Format — Backward and Forward Format Compatibility:
The HDF5 Library Release 1.8.0 reads all existing HDF5 files, from this or any prior release. Although this release contains features that require additions and/or changes to the HDF5 file format, by default this release will write out files that conform to a “maximum compatibility” principle. That is, files are written with the earliest version of the file format that describes the information, rather than always using the latest version possible. This provides the best forward compatibility by allowing the maximum number of older versions of the library to read files produced with this release.
If library features are used that require new file format features, or if the application requests that the library write out only the latest version of the file format, the files produced with this version of the library may not be readable by older versions of the HDF5 library.
New Features in HDF5 Release 1.8.0 and Backward/Forward Format Compatibility Issues discusses the new features in the release from the point of view of their impact on format comaptibility.
New features are briefly described in this section. Further, instructional example codes for several of these features are provided here:
While all new APIs are documented in the HDF5 Reference Manual, there has not been time yet to describe all of them in the HDF5 User’s Guide.
Tunable properties enable the creation of files selectively compatible with older HDF5 applications and libraries. This feature enables the library, and thus an application, to create files that can be read by specific older HDF5 libraries and tools and by applications that those same use libraries.
This is accomplished with the function H5Pset_libver_bounds, which sets the lower and upper bounds on allowable formats. The lower bound is determined by specifying the earliest library whose format may be used for an object; the upper bound is determined by specifying the latest library whose format may be used for an objects.
The function H5Pget_libver_bounds can be used to retrieve the current settings.
For groups with only a few links, compact link storage allows groups containing only a few links to take up much less space in the file.
On the other hand, an improved implementation of indexed link storage provides a faster and more scalable method for storing and working with large groups containing many links.
The threshold for switching between the compact and indexed storage formats is configurable according an application’s or a user community’s expected use cases using the function H5Pset_link_phase_change.
The function H5Pget_link_phase_change can be used to retrieve the current settings.
External links allow a group to include objects in another HDF5 file and enable the library to access those objects as if they are in the current file.
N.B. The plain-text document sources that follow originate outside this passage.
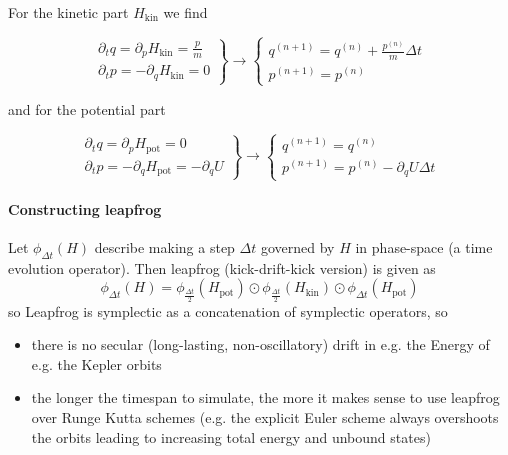 For the kinetic part $H_{\text{kin}}$ we find

\begin{equation}
  \left.\begin{array}{c}
  \partial_t q=\partial_p H_{\text{kin}}=\frac{p}{m} \\
  \partial_t p=-\partial_q H_{\text{kin}}= 0
  \end{array}\right\} \rightarrow\left\{\begin{array}{c}
  q^{(n+1)}=q^{(n)}+\frac{p^{(n)}}{m} \Delta t \\
  p^{(n+1)}=p^{(n)}
  \end{array}\right.
\end{equation}

and for the potential part

\begin{equation}
  \left.\begin{array}{c}
  \partial_t q=\partial_p H_{\text{pot}}=0 \\
  \partial_t p=-\partial_q H_{\text{pot}}= -\partial_q U
  \end{array}\right\} \rightarrow\left\{\begin{array}{c}
  q^{(n+1)}=q^{(n)} \\
  p^{(n+1)}=p^{(n)} - \partial_q U \Delta t
  \end{array}\right.
\end{equation}


\paragraph{Constructing leapfrog} Let $\phi_{\Delta t}(H)$ describe making a step $\Delta t$ governed by $H$ in phase-space
(a time evolution operator). Then leapfrog (kick-drift-kick version) is given as
\begin{equation}
  \phi_{\Delta t}(H) = \phi_{\frac{\Delta t}{2}}(H_{\text{pot}}) \odot \phi_{\frac{\Delta t}{2}}(H_{\text{kin}}) \odot \phi_{\Delta t}(H_{\text{pot}})
\end{equation}
\textcolor{blue1}{so Leapfrog is symplectic as a concatenation of symplectic operators}, so
\begin{itemize}
  \item there is no secular (long-lasting, non-oscillatory) drift in e.g. the Energy of e.g. the Kepler orbits
  \item the longer the timespan to simulate, the more it makes sense to use leapfrog over Runge Kutta schemes (e.g. the explicit Euler scheme always overshoots the orbits leading to increasing total energy and unbound states)
\end{itemize}

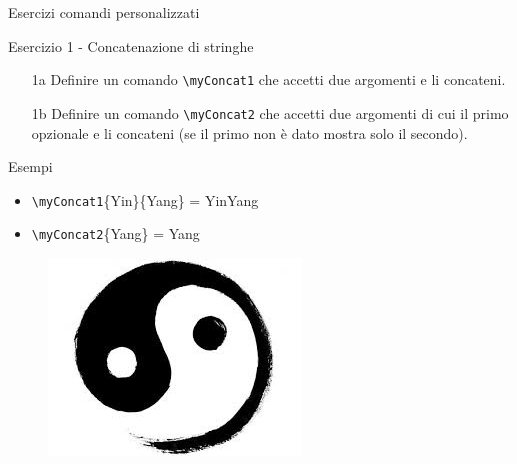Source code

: \begin{frame}[fragile]{Esercizi comandi personalizzati}

\begin{block}{Esercizio 1 - Concatenazione di stringhe}
    
    \begin{itemize}
        \item [1a] Definire un comando \texttt{\textbackslash myConcat1} che accetti due argomenti e li concateni.
        \item [1b] Definire un comando \texttt{\textbackslash myConcat2} che accetti due argomenti di cui il primo opzionale e li concateni (se il primo non è dato mostra solo il secondo).
    \end{itemize}

\end{block}

\begin{block}{Esempi}

    \begin{itemize}
        \item \texttt{\textbackslash myConcat1}\{Yin\}\{Yang\} = YinYang
        \item \texttt{\textbackslash myConcat2}\{Yang\} = Yang
    \end{itemize}

\end{block}

\begin{figure}[l]
    \includegraphics[scale=0.15, left]{res/images/yinyang.jpg}
\end{figure}


\end{frame}
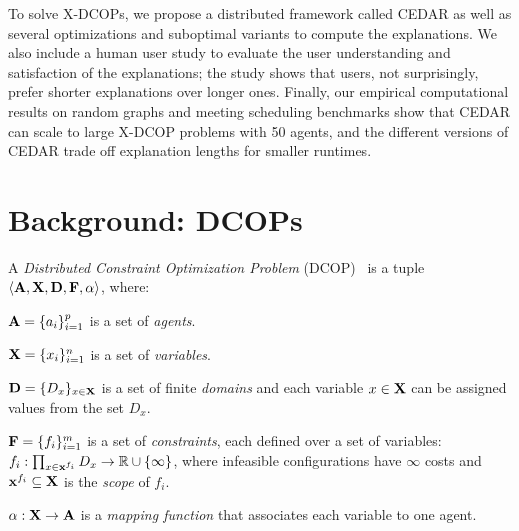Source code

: \documentclass[twoside,11pt]{article}
\begin{document}
To solve X-DCOPs, we propose a distributed framework called CEDAR as well as several optimizations and suboptimal variants to compute the explanations. We also include a human user study to evaluate the user understanding and satisfaction of the explanations; the study shows that users, not surprisingly, prefer shorter explanations over longer ones. Finally, our empirical computational results on random graphs and meeting scheduling benchmarks show that CEDAR can scale to large X-DCOP problems with 50 agents, and the different versions of CEDAR trade off explanation lengths for smaller runtimes. 


\section{Background: DCOPs}

A \emph{Distributed Constraint Optimization Problem} (DCOP)~\cite{modi:05,petcu:05,fioretto:18} is a tuple  
$\langle {\bf{A}}, {\bf{X}}, {\bf{D}}, {\bf{F}}, \alpha \rangle$, where: 
\squishlist
\item ${\bf{A}} = \{a_i\}_{i=1}^p$ is a set of \emph{agents}. 
\item ${\bf{X}} = \{x_i\}_{i=1}^n$ is a set of \emph{variables}. 
\item ${\bf{D}} = \{D_x\}_{x \in {\bf{X}}}$ is a set of finite \emph{domains} and each variable $x \in {\bf{X}}$ can be assigned values from the set $D_{x}$. 
\item ${\bf{F}} = \{f_i\}_{i=1}^m$ is a set of \emph{constraints}, each defined over a set of variables: $ f_i : \prod_{x \in \mathbf{x}^{f_i}} D_x \to \mathbb{R} \cup \{\infty\}$, where infeasible configurations have $\infty$ costs and $\mathbf{x}^{f_i} \subseteq {\bf{X}}$ is the \emph{scope} of $f_i$. 
\item $\alpha : {\bf{X}} \to {\bf{A}}$ is a \emph{mapping function} that associates each variable to one agent. 
\squishend
\end{document}
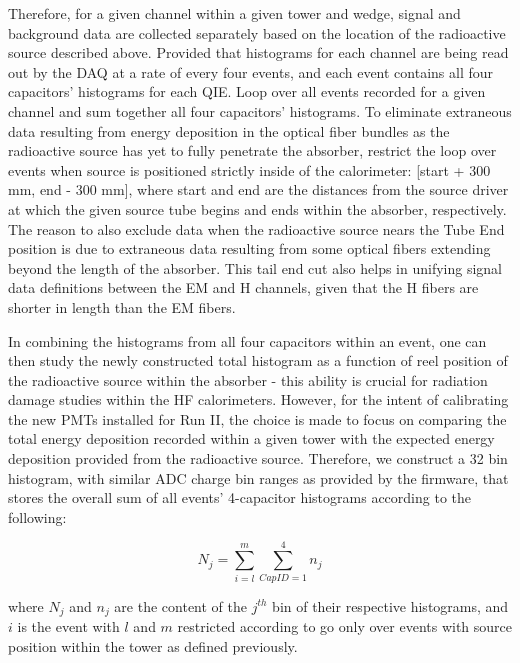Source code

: Therefore, for a given channel within a given tower and wedge, signal and background data are collected separately based on the location of the
radioactive source described above. Provided that histograms for each channel
are being read out by the DAQ at a rate of every four events, and each event
contains all four capacitors' histograms for each QIE. Loop over all
events recorded for a given channel and sum together all four capacitors'
histograms. To eliminate extraneous data resulting from energy deposition
in the optical fiber bundles as the radioactive source has yet to fully
penetrate the absorber, restrict the loop over events when source is positioned strictly inside of the calorimeter: [start + 300 mm, end - 300 mm],
where start and end are the distances from the source driver at
which the given source tube begins and ends within the absorber, respectively.
The reason to also exclude data when the radioactive source nears the Tube End
position is due to extraneous data resulting from some optical fibers extending
beyond the length of the absorber. This tail end cut also helps in unifying
signal data definitions between the EM and H channels, given that the H fibers
are shorter in length than the EM fibers.

In combining the histograms from all four capacitors within an event, one can
then study the newly constructed total histogram as a function of reel position
of the radioactive source within the absorber - this ability is crucial for
radiation damage studies within the HF calorimeters. However, for the intent of
calibrating the new PMTs installed for Run II, the choice is made to focus on comparing the total energy deposition recorded within a given tower with the expected energy deposition provided from the radioactive source. Therefore, we construct a 32 bin histogram, with similar ADC charge bin ranges as provided by the firmware, that stores the overall sum of all events' 4-capacitor histograms according to the following:
\begin{center}
   \begin{equation}
      \label{eq:Histo_Sum}
      N_j = \sum\limits_{i=l}^m \sum\limits_{CapID=1}^4 n_j
   \end{equation}
\end{center}

where $N_j$ and $n_j$ are the content of the $j^{th}$ bin of their respective
histograms, and $i$ is the event with $l$ and $m$ restricted according to
go only over events with source position within the tower as defined previously.

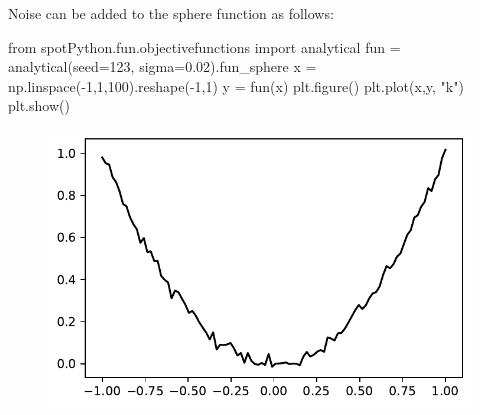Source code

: \documentclass[
  letterpaper,
  DIV=11,
  numbers=noendperiod]{scrreprt}
\newenvironment{Shaded}{\begin{snugshade}}{\end{snugshade}}
\newcommand{\DecValTok}[1]{\textcolor[rgb]{0.68,0.00,0.00}{#1}}
\newcommand{\FloatTok}[1]{\textcolor[rgb]{0.68,0.00,0.00}{#1}}
\newcommand{\ImportTok}[1]{\textcolor[rgb]{0.00,0.46,0.62}{#1}}
\newcommand{\NormalTok}[1]{\textcolor[rgb]{0.00,0.23,0.31}{#1}}
\newcommand{\OperatorTok}[1]{\textcolor[rgb]{0.37,0.37,0.37}{#1}}
\newcommand{\StringTok}[1]{\textcolor[rgb]{0.13,0.47,0.30}{#1}}
\begin{document}
\begin{tcolorbox}[enhanced jigsaw, arc=.35mm, colback=white, bottomtitle=1mm, toprule=.15mm, coltitle=black, titlerule=0mm, leftrule=.75mm, title=\textcolor{quarto-callout-note-color}{\faInfo}\hspace{0.5em}{Example: The sphere function with noise}, opacitybacktitle=0.6, breakable, colbacktitle=quarto-callout-note-color!10!white, opacityback=0, toptitle=1mm, rightrule=.15mm, left=2mm, colframe=quarto-callout-note-color-frame, bottomrule=.15mm]

Noise can be added to the sphere function as follows:

\begin{Shaded}
\begin{Highlighting}[]
\ImportTok{from}\NormalTok{ spotPython.fun.objectivefunctions }\ImportTok{import}\NormalTok{ analytical}
\NormalTok{fun }\OperatorTok{=}\NormalTok{ analytical(seed}\OperatorTok{=}\DecValTok{123}\NormalTok{, sigma}\OperatorTok{=}\FloatTok{0.02}\NormalTok{).fun\_sphere}
\NormalTok{x }\OperatorTok{=}\NormalTok{ np.linspace(}\OperatorTok{{-}}\DecValTok{1}\NormalTok{,}\DecValTok{1}\NormalTok{,}\DecValTok{100}\NormalTok{).reshape(}\OperatorTok{{-}}\DecValTok{1}\NormalTok{,}\DecValTok{1}\NormalTok{)}
\NormalTok{y }\OperatorTok{=}\NormalTok{ fun(x)}
\NormalTok{plt.figure()}
\NormalTok{plt.plot(x,y, }\StringTok{"k"}\NormalTok{)}
\NormalTok{plt.show()}
\end{Highlighting}
\end{Shaded}

\begin{figure}[H]

{\centering \includegraphics{013_num_spot_noisy_files/figure-pdf/cell-4-output-1.pdf}

}

\end{figure}

\end{tcolorbox}
\end{document}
In this manner, a group may appear to directly contain datasets, named datatypes, and even groups that are actually in a different file. This feature is implemented via a suite of functions that create and manage the links, define and retrieve paths to external objects, and interpret link names:H5Lcreate_external
The user-defined link feature enables the definition of customized types of links that meet specific community or application needs. This feature is implemented via a suite of functions that define, create, register and unregister the link types:H5Lcreate_ud
Links in a group can now be explicitly tracked and definitively indexed by the order in which they are created, enabling systematic iteration and lookup of links by creation order. This complements the already-existing alphanumeric-by-name capability.H5Pset_link_creation_order
New link APIs enables greater flexibility in the creation and management of links in an HDF5 file. The H5L routines allow links to be managed and manipulated more like objects in the HDF5 data model and provide detailed control of linking behavior.H5L: Link interface
The Attribute interface (H5A) includes several new functions for attribute management. When large numbers of attributes are attached to a single object, new functionality enables faster access and allows those attributes to be stored in much less space in the file.For new attribute management functions:
Attributes can now be tracked and indexed on the order in which they are created, enabling iteration and lookup of attributes by creation order as well as alphanumeric order by name.H5Pset_attr_creation_order
To conserve space in an HDF5 file, large header messages that are used repeatedly in the file can be designated as shared.
A shared object header message (SOHM) is written only once in a file then a pointer is inserted instead of the message itself on each object to which the header message would otherwise be attached. This can be particularly valuable when, for instance, an identical attribute is applied to tens of thousands of objects. (Note that there is will be no advantage if the attribute itself is smaller than the pointer would be.)
This feature is implemented via a suite of functions that set up SOHM tracking and indexing and manage the thresholds for switching between shared and non-shared messages:H5Pset_shared_mesg_nindexes
UTF-8 Unicode encoding is supported for strings in datasets, the names of links, and the names of attributes.
Metadata caching enhancements boost performance with certain types of files and enable configurable metadata cache management and monitoring.
A suite of functions is provided to set and review the metadata cache configurations, to review and reset hit rate statistics, and to retrieve the current cache size:H5Fget_mdc_config
See “Metadata Caching in HDF5” in the HDF5 User’s Guide for further information.
Rather than having to step through a hierarchy creating groups one at a time, intermediate groups that do not yet exist can now be created when creating or copying an object in a file.
See Creating Missing Groups (PDF) for further information.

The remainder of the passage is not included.